Within the entries below, find each line containing the word "before" and copy it.

────────────────────

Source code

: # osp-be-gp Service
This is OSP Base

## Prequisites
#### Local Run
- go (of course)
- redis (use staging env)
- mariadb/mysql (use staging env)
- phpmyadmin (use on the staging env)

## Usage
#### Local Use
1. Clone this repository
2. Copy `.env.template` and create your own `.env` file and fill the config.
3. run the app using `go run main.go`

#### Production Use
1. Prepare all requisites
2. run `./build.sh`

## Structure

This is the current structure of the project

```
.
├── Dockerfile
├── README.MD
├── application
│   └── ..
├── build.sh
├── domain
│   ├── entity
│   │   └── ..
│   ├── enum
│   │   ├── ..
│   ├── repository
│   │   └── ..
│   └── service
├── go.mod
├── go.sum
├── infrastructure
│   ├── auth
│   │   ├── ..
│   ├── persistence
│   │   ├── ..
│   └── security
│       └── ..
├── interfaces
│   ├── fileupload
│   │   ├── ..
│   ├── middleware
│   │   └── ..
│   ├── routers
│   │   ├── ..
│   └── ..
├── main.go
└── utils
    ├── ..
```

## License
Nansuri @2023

────────────────────

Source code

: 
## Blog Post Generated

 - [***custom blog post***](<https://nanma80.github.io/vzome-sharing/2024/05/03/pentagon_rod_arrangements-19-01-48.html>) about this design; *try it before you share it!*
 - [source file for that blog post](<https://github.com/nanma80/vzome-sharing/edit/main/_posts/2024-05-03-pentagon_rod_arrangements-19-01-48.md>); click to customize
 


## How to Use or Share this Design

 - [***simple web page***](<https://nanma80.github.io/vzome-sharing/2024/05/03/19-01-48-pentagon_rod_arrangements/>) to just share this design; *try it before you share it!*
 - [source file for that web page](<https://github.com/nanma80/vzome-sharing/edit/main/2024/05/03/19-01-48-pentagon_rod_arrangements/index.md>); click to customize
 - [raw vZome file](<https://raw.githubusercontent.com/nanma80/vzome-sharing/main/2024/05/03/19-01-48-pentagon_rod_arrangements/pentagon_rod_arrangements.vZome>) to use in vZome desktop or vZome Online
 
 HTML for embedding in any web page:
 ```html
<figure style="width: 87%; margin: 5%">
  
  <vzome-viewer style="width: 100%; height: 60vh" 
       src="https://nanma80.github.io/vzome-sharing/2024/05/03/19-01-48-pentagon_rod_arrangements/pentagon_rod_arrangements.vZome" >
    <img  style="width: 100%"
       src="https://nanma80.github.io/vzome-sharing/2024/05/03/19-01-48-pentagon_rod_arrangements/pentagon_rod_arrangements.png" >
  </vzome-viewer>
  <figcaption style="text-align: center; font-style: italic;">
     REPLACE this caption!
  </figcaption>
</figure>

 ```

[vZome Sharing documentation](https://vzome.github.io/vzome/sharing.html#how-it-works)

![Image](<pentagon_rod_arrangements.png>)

────────────────────

### ANSWER TO THE EXERCISE:
 - [***custom blog post***](<https://nanma80.github.io/vzome-sharing/2024/05/03/pentagon_rod_arrangements-19-01-48.html>) about this design; *try it before you share it!*
 - [***simple web page***](<https://nanma80.github.io/vzome-sharing/2024/05/03/19-01-48-pentagon_rod_arrangements/>) to just share this design; *try it before you share it!*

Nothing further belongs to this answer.